BEGIN
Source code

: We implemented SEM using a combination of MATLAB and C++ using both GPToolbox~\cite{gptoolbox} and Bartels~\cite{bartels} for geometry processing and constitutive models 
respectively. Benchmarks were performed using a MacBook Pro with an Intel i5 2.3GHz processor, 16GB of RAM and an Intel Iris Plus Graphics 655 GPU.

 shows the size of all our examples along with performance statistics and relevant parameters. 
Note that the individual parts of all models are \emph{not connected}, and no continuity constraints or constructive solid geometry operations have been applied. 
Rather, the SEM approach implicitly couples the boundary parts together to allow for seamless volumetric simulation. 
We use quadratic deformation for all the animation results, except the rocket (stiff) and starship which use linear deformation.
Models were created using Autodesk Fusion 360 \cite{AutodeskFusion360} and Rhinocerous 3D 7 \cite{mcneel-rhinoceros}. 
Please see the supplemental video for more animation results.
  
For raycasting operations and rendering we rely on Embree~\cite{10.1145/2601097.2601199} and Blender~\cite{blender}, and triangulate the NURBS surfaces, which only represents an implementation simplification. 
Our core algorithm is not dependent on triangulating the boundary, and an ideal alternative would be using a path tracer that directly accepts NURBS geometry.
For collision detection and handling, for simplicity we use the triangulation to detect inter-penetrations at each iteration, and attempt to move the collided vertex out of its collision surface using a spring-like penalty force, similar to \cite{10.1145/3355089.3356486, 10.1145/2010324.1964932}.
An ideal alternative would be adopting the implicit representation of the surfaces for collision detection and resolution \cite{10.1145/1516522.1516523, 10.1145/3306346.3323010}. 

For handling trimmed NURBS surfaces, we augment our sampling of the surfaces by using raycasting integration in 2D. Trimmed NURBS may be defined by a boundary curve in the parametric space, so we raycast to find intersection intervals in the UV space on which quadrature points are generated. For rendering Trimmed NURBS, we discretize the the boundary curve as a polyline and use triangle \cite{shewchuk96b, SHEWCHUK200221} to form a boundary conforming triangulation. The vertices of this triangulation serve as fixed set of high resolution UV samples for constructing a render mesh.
END
- [Aim of the task] Out of the material above, gather each line where "were" appears.

- [Response to this task]
respectively. Benchmarks were performed using a MacBook Pro with an Intel i5 2.3GHz processor, 16GB of RAM and an Intel Iris Plus Graphics 655 GPU.
Models were created using Autodesk Fusion 360 \cite{AutodeskFusion360} and Rhinocerous 3D 7 \cite{mcneel-rhinoceros}. 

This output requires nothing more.